» **Exercise objective**
Write out every entry exactly as it appears.

^^^^^^^^^^^^^^^^

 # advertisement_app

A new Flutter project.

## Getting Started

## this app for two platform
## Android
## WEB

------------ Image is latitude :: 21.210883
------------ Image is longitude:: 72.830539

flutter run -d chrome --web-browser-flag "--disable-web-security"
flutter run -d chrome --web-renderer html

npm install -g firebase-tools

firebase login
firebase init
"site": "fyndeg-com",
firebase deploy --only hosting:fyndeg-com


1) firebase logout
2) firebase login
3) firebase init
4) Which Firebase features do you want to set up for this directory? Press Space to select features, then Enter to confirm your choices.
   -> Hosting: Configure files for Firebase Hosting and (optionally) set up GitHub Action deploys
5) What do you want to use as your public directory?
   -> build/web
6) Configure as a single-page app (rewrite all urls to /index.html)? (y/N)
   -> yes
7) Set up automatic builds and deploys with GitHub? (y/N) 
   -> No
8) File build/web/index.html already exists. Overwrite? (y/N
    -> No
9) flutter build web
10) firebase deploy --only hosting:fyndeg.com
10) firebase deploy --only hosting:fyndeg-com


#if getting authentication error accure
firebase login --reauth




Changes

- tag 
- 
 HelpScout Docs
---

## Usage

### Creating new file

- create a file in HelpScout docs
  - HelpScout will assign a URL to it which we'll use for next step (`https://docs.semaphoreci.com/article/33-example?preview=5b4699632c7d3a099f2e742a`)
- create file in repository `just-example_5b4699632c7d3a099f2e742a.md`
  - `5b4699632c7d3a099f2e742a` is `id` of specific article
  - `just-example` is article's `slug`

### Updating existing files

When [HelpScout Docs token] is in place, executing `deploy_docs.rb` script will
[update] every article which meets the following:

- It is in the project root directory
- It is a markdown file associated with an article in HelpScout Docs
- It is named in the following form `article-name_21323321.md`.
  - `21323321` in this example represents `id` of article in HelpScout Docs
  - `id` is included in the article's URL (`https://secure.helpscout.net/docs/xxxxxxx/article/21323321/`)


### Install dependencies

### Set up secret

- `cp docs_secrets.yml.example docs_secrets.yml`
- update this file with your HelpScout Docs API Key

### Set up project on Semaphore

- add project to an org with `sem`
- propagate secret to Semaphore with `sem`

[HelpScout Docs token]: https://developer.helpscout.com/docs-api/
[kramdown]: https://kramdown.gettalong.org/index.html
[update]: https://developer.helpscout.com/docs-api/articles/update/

^^^^^^^^^^^^^^^^

» **Written response**
 # advertisement_app

A new Flutter project.

## Getting Started

## this app for two platform
## Android
## WEB

------------ Image is latitude :: 21.210883
------------ Image is longitude:: 72.830539

flutter run -d chrome --web-browser-flag "--disable-web-security"
flutter run -d chrome --web-renderer html

npm install -g firebase-tools

firebase login
firebase init
"site": "fyndeg-com",
firebase deploy --only hosting:fyndeg-com


1) firebase logout
2) firebase login
3) firebase init
4) Which Firebase features do you want to set up for this directory? Press Space to select features, then Enter to confirm your choices.
   -> Hosting: Configure files for Firebase Hosting and (optionally) set up GitHub Action deploys
5) What do you want to use as your public directory?
   -> build/web
6) Configure as a single-page app (rewrite all urls to /index.html)? (y/N)
   -> yes
7) Set up automatic builds and deploys with GitHub? (y/N) 
   -> No
8) File build/web/index.html already exists. Overwrite? (y/N
    -> No
9) flutter build web
10) firebase deploy --only hosting:fyndeg.com
10) firebase deploy --only hosting:fyndeg-com


#if getting authentication error accure
firebase login --reauth




Changes

- tag 
- 
 HelpScout Docs
---

## Usage

### Creating new file

- create a file in HelpScout docs
  - HelpScout will assign a URL to it which we'll use for next step (`https://docs.semaphoreci.com/article/33-example?preview=5b4699632c7d3a099f2e742a`)
- create file in repository `just-example_5b4699632c7d3a099f2e742a.md`
  - `5b4699632c7d3a099f2e742a` is `id` of specific article
  - `just-example` is article's `slug`

### Updating existing files

When [HelpScout Docs token] is in place, executing `deploy_docs.rb` script will
[update] every article which meets the following:

- It is in the project root directory
- It is a markdown file associated with an article in HelpScout Docs
- It is named in the following form `article-name_21323321.md`.
  - `21323321` in this example represents `id` of article in HelpScout Docs
  - `id` is included in the article's URL (`https://secure.helpscout.net/docs/xxxxxxx/article/21323321/`)


### Install dependencies

### Set up secret

- `cp docs_secrets.yml.example docs_secrets.yml`
- update this file with your HelpScout Docs API Key

### Set up project on Semaphore

- add project to an org with `sem`
- propagate secret to Semaphore with `sem`

[HelpScout Docs token]: https://developer.helpscout.com/docs-api/
[kramdown]: https://kramdown.gettalong.org/index.html
[update]: https://developer.helpscout.com/docs-api/articles/update/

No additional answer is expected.